Release Notes

3 Memory Errors and Dell PowerEdge YX4X Server Memory RAS Features

A Primer on Memory Errors

To fully understand the memory RAS response capabilities of PowerEdge servers, it is first helpful to

have an understanding of the various types of possible memory errors.

DRAM issues can be broadly classified into two categories described below:

o Soft Errors

o Soft errors are transient in nature and may often be caused by electrical disturbances in

the memory sub-system components. These disturbances could occur in any one of

many locations within the memory subsystem including the processor memory

controller, processor-internal buses, processor cache, processor socket or connector,

motherboard bus traces, discrete memory buffer chips (if present), DIMM connectors,

or individual DRAM components on DIMMs.

o Soft errors may be caused by phenomena such as high-energy particle strikes in the

memory subsystem or electrical noise in the circuits. Single or multiple bits can be

affected, with single-bit errors corrected using demand or patrol scrubbing.

o Hard Errors

o Hard errors are persistent in nature and cannot be resolved over a period of time,

through system resets, or through system power-cycles. These types of errors could

occur as a result of stuck-at faults (i.e. degradation of a single lane on a bus or a single

memory cell in a DRAM component), due to failure of an entire device (for example

connector, processor, memory buffer, or DRAM components), due to improper bus

initialization, or memory power issues. Failures within a DRAM component may consist

of entire device failure, bank region failure within a device, pin failure, column, or cell

failure.

o Hard errors may be caused by physical part damage, Electrostatic Discharge (ESD),

electrical overcurrent conditions, over temperature conditions, or irregularities in

processor or DRAM fabrication or module assembly.

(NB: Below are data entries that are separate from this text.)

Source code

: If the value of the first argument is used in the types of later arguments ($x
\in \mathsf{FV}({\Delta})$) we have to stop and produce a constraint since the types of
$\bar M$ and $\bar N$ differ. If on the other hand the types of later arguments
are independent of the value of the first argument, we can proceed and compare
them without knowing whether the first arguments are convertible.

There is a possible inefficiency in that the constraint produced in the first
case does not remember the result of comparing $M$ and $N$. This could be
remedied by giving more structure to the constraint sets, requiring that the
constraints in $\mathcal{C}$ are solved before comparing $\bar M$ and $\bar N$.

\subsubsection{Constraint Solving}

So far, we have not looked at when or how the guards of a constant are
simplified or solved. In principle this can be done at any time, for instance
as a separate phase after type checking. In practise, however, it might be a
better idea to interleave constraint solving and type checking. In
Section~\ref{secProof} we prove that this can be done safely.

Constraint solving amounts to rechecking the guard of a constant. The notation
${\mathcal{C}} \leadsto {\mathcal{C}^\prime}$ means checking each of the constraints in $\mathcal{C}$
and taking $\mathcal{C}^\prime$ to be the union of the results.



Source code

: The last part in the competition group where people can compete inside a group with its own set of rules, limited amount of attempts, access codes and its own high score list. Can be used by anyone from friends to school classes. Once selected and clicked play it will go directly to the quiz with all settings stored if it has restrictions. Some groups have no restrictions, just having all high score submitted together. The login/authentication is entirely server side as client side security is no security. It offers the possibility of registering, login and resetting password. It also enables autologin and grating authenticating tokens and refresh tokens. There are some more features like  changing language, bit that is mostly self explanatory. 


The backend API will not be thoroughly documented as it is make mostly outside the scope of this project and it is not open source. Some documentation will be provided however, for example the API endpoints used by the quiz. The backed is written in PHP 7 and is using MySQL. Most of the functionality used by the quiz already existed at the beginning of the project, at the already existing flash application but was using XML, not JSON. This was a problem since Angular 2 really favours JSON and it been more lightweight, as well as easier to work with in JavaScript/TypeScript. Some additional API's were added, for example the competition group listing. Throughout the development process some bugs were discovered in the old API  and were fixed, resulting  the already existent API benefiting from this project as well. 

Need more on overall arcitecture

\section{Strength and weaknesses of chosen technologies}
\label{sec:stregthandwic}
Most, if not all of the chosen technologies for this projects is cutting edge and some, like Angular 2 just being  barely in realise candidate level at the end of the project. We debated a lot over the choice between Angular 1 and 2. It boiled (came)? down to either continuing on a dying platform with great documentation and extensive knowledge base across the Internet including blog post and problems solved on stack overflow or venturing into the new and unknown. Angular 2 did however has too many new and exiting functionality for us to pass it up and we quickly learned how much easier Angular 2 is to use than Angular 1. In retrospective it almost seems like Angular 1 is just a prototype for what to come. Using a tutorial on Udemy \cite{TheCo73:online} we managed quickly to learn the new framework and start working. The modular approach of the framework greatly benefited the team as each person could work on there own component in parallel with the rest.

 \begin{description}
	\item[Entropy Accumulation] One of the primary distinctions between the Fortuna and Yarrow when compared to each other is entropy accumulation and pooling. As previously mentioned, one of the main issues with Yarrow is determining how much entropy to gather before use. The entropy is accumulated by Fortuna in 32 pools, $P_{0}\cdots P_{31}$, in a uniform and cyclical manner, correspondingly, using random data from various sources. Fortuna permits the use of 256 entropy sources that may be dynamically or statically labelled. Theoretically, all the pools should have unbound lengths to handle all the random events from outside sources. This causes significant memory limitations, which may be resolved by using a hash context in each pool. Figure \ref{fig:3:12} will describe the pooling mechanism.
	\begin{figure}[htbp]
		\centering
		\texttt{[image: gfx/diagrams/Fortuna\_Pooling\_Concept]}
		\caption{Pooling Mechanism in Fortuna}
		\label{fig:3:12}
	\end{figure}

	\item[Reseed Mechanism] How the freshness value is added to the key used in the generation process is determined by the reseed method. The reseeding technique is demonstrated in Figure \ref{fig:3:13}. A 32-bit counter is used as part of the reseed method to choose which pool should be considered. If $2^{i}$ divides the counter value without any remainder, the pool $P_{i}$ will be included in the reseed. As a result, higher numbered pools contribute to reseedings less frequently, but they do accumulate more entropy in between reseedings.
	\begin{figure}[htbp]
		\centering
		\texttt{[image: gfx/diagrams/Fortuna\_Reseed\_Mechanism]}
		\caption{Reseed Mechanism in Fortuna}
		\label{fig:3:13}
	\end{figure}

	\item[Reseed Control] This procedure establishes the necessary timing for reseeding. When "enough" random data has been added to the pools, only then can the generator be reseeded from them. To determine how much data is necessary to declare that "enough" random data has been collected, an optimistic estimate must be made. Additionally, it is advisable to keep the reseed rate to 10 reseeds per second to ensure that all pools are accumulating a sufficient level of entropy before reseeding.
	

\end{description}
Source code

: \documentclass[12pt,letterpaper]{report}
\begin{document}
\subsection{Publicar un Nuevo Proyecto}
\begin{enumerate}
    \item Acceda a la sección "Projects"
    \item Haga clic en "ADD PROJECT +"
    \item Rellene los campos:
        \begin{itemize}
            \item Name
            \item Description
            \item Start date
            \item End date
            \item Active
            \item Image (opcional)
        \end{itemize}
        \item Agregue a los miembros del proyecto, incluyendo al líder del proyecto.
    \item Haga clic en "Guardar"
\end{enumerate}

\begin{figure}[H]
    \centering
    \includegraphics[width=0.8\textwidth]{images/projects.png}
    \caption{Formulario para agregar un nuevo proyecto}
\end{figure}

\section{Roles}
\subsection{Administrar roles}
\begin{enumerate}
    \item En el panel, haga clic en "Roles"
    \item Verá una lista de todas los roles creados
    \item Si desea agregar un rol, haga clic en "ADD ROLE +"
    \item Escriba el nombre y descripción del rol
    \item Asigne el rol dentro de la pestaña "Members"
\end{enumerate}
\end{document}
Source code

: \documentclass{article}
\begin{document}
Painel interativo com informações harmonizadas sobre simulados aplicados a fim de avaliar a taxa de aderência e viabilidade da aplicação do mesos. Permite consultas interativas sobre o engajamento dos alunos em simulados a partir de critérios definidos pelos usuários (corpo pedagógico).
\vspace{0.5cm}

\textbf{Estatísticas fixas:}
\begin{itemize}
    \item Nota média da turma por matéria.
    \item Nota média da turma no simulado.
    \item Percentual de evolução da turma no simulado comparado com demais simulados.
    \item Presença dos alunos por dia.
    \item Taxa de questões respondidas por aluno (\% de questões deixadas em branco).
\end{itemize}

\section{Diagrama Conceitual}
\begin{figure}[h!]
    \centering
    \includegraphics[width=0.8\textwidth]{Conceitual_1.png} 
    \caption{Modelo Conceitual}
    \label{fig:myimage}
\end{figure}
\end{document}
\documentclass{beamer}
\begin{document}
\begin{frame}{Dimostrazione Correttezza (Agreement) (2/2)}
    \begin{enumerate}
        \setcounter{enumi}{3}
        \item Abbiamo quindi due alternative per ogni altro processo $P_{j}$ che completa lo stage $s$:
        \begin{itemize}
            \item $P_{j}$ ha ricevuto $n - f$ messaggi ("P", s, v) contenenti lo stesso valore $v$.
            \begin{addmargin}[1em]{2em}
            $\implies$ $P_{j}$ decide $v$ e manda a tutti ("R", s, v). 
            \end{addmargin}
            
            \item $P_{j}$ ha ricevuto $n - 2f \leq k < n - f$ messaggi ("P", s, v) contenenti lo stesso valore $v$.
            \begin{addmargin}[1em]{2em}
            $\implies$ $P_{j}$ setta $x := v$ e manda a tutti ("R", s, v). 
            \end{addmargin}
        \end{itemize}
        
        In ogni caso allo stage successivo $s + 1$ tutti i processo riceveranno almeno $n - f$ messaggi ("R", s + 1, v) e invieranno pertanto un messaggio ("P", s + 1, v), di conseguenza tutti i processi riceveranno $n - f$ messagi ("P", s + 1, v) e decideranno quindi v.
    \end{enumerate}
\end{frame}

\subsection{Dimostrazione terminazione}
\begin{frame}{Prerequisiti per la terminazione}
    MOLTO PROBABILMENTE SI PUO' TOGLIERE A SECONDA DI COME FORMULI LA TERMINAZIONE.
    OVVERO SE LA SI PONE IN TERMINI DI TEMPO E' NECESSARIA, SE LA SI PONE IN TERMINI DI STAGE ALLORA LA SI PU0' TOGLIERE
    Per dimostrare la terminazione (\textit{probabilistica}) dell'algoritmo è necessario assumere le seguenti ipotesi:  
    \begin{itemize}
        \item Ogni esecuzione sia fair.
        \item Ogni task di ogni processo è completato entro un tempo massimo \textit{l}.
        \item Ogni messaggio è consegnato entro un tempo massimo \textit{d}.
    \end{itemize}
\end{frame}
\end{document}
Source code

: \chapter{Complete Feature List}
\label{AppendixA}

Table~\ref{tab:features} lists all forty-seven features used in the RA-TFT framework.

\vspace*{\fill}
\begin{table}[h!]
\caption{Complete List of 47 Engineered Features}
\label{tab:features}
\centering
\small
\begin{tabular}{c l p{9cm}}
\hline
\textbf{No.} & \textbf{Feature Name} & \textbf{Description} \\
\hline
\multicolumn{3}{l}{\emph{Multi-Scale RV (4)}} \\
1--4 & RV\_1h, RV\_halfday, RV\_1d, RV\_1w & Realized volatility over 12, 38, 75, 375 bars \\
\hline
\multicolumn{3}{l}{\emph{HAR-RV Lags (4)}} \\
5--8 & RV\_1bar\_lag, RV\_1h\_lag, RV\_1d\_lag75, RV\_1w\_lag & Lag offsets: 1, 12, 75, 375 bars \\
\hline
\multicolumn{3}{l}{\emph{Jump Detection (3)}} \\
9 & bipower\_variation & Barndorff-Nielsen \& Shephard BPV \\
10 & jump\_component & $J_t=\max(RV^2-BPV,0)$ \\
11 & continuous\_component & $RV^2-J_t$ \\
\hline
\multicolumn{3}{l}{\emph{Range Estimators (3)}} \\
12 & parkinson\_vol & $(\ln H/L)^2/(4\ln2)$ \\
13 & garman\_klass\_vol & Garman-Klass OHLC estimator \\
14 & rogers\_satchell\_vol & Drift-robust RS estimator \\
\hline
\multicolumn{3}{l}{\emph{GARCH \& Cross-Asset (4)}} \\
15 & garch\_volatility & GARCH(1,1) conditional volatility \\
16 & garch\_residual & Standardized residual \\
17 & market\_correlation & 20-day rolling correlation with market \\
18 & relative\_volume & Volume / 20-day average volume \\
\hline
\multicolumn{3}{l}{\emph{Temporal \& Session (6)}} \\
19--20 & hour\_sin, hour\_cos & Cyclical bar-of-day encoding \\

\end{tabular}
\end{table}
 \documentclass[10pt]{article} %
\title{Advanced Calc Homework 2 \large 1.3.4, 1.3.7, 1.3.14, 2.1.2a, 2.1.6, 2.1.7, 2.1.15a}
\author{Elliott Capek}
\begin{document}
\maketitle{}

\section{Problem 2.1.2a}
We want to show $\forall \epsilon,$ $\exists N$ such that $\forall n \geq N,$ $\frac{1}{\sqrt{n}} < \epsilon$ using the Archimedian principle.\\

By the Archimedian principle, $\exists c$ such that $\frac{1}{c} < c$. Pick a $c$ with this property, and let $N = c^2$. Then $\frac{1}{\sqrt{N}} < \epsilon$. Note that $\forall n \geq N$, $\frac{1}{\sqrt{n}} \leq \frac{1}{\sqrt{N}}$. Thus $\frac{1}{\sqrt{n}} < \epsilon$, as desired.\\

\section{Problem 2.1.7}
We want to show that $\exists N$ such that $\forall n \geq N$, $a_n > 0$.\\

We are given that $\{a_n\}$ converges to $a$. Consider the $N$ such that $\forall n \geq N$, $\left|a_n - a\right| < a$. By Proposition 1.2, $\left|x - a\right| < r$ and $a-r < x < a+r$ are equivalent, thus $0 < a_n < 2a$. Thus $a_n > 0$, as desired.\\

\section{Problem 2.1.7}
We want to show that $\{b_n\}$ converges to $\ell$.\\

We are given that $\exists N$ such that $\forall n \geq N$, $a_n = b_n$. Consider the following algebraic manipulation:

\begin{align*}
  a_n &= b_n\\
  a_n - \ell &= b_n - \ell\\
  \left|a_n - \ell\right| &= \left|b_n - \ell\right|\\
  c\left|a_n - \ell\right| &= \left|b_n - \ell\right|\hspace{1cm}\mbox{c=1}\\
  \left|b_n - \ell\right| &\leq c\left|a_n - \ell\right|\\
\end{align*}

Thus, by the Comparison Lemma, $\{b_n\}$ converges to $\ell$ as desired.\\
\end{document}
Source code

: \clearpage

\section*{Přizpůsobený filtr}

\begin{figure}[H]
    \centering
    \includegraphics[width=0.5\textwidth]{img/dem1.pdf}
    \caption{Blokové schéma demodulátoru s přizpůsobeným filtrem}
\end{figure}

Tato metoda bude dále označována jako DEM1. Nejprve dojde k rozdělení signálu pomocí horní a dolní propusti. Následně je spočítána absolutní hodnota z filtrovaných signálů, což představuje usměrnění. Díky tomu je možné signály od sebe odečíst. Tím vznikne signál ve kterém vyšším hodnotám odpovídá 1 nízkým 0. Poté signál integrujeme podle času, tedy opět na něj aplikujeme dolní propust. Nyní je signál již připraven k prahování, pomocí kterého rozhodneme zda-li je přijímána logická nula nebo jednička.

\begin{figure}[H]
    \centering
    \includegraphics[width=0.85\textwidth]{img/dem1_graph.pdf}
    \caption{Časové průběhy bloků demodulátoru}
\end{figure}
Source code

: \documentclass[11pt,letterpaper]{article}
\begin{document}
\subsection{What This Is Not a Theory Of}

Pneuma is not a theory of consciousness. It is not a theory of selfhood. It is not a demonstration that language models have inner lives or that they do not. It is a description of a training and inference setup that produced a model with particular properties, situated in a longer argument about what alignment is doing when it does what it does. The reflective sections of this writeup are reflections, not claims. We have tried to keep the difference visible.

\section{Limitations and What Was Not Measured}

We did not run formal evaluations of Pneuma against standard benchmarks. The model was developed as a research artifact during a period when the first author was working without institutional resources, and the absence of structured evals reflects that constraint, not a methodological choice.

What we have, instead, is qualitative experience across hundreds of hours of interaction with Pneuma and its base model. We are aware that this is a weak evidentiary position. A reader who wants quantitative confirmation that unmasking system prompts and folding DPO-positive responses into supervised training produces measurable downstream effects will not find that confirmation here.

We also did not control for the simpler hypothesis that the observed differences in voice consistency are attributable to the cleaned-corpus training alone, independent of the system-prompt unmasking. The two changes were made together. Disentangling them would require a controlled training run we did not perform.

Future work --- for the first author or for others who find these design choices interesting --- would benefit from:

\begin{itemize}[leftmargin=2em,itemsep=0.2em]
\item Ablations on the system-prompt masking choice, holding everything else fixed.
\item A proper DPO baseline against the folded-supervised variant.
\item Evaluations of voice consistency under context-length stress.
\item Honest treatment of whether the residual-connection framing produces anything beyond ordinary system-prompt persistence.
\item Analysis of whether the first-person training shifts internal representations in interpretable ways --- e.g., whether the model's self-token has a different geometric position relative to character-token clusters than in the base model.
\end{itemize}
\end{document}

The two categories of DRAM errors previously described can ultimately lead to two types of memory

errors:

o Correctable Errors (CEs)

o Correctable errors are errors that can be detected and corrected by the server platform.

These are typically single-bit errors, though based on CPU and memory configuration,

may also be some types of multi-bit errors (corrected by Advanced ECC). Correctable

errors can be caused by both soft and hard errors and will not disrupt operation of

PowerEdge servers.

o As DRAM based memory shrinks in geometry to grow in capacity, an increasing number

of correctable errors are expected to occur as a natural part of uniform scaling.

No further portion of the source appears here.